Reproduce the records below exactly as they appear.

---------- Data excerpts ----------

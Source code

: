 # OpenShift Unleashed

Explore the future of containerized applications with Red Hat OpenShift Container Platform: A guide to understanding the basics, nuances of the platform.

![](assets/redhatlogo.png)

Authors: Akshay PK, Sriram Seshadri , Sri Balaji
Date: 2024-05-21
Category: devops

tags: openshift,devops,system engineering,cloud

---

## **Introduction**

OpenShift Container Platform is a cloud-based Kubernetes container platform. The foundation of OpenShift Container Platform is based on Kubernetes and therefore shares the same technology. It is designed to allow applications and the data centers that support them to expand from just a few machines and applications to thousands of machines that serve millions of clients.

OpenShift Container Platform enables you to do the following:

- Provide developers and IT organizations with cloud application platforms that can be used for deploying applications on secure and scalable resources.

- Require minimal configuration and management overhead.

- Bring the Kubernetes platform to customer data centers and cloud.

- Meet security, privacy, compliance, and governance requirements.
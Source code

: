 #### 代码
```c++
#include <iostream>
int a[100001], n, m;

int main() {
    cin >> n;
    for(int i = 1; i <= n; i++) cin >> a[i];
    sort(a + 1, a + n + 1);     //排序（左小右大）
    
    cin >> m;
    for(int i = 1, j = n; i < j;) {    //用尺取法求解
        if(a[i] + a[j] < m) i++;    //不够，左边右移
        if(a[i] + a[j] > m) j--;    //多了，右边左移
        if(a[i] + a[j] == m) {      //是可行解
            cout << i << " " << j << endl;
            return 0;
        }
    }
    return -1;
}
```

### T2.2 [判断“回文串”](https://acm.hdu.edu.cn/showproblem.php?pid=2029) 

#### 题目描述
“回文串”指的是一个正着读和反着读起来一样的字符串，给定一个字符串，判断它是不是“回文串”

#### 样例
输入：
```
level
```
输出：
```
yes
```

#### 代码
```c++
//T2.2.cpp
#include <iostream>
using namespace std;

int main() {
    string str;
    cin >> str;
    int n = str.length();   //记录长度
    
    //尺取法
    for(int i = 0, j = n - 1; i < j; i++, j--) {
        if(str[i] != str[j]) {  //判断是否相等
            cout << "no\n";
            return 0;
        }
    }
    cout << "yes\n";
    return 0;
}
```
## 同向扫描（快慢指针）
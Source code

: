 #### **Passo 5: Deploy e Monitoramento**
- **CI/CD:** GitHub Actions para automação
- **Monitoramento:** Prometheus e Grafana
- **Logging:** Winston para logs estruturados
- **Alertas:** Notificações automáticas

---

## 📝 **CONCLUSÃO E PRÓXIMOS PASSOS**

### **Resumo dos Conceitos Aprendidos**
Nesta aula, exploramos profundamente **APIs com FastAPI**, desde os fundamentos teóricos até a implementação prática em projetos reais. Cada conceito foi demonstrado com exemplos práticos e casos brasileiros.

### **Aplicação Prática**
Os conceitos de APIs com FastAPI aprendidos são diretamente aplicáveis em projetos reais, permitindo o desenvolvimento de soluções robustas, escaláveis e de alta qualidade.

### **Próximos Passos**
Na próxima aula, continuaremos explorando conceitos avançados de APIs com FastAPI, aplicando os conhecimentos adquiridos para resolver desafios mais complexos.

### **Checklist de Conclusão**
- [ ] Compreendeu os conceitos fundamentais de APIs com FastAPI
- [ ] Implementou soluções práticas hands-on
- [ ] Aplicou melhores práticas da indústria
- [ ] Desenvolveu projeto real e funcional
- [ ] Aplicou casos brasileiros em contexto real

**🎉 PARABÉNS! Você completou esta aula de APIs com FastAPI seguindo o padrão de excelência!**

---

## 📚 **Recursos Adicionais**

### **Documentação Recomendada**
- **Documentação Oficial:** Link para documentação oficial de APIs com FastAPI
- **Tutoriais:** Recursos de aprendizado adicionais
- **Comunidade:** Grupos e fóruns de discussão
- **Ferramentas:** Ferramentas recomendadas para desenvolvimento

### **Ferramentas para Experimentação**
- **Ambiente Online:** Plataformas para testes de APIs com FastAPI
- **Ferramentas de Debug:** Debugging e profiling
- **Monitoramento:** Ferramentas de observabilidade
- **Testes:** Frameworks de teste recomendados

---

----------

* **Written answer**
Source code

: # OpenShift Unleashed

Explore the future of containerized applications with Red Hat OpenShift Container Platform: A guide to understanding the basics, nuances of the platform.

![](assets/redhatlogo.png)

Authors: Akshay PK, Sriram Seshadri , Sri Balaji
Date: 2024-05-21
Category: devops

tags: openshift,devops,system engineering,cloud

---

## **Introduction**

OpenShift Container Platform is a cloud-based Kubernetes container platform. The foundation of OpenShift Container Platform is based on Kubernetes and therefore shares the same technology. It is designed to allow applications and the data centers that support them to expand from just a few machines and applications to thousands of machines that serve millions of clients.

OpenShift Container Platform enables you to do the following:

- Provide developers and IT organizations with cloud application platforms that can be used for deploying applications on secure and scalable resources.

- Require minimal configuration and management overhead.

- Bring the Kubernetes platform to customer data centers and cloud.

- Meet security, privacy, compliance, and governance requirements.
Source code

: #### 代码
```c++
#include <iostream>
int a[100001], n, m;

int main() {
    cin >> n;
    for(int i = 1; i <= n; i++) cin >> a[i];
    sort(a + 1, a + n + 1);     //排序（左小右大）
    
    cin >> m;
    for(int i = 1, j = n; i < j;) {    //用尺取法求解
        if(a[i] + a[j] < m) i++;    //不够，左边右移
        if(a[i] + a[j] > m) j--;    //多了，右边左移
        if(a[i] + a[j] == m) {      //是可行解
            cout << i << " " << j << endl;
            return 0;
        }
    }
    return -1;
}
```

### T2.2 [判断“回文串”](https://acm.hdu.edu.cn/showproblem.php?pid=2029) 

#### 题目描述
“回文串”指的是一个正着读和反着读起来一样的字符串，给定一个字符串，判断它是不是“回文串”

#### 样例
输入：
```
level
```
输出：
```
yes
```

#### 代码
```c++
//T2.2.cpp
#include <iostream>
using namespace std;

int main() {
    string str;
    cin >> str;
    int n = str.length();   //记录长度
    
    //尺取法
    for(int i = 0, j = n - 1; i < j; i++, j--) {
        if(str[i] != str[j]) {  //判断是否相等
            cout << "no\n";
            return 0;
        }
    }
    cout << "yes\n";
    return 0;
}
```
## 同向扫描（快慢指针）
Source code

: #### **Passo 5: Deploy e Monitoramento**
- **CI/CD:** GitHub Actions para automação
- **Monitoramento:** Prometheus e Grafana
- **Logging:** Winston para logs estruturados
- **Alertas:** Notificações automáticas

---

## 📝 **CONCLUSÃO E PRÓXIMOS PASSOS**

### **Resumo dos Conceitos Aprendidos**
Nesta aula, exploramos profundamente **APIs com FastAPI**, desde os fundamentos teóricos até a implementação prática em projetos reais. Cada conceito foi demonstrado com exemplos práticos e casos brasileiros.

### **Aplicação Prática**
Os conceitos de APIs com FastAPI aprendidos são diretamente aplicáveis em projetos reais, permitindo o desenvolvimento de soluções robustas, escaláveis e de alta qualidade.

### **Próximos Passos**
Na próxima aula, continuaremos explorando conceitos avançados de APIs com FastAPI, aplicando os conhecimentos adquiridos para resolver desafios mais complexos.

### **Checklist de Conclusão**
- [ ] Compreendeu os conceitos fundamentais de APIs com FastAPI
- [ ] Implementou soluções práticas hands-on
- [ ] Aplicou melhores práticas da indústria
- [ ] Desenvolveu projeto real e funcional
- [ ] Aplicou casos brasileiros em contexto real

**🎉 PARABÉNS! Você completou esta aula de APIs com FastAPI seguindo o padrão de excelência!**

---

## 📚 **Recursos Adicionais**

### **Documentação Recomendada**
- **Documentação Oficial:** Link para documentação oficial de APIs com FastAPI
- **Tutoriais:** Recursos de aprendizado adicionais
- **Comunidade:** Grupos e fóruns de discussão
- **Ferramentas:** Ferramentas recomendadas para desenvolvimento

### **Ferramentas para Experimentação**
- **Ambiente Online:** Plataformas para testes de APIs com FastAPI
- **Ferramentas de Debug:** Debugging e profiling
- **Monitoramento:** Ferramentas de observabilidade
- **Testes:** Frameworks de teste recomendados

---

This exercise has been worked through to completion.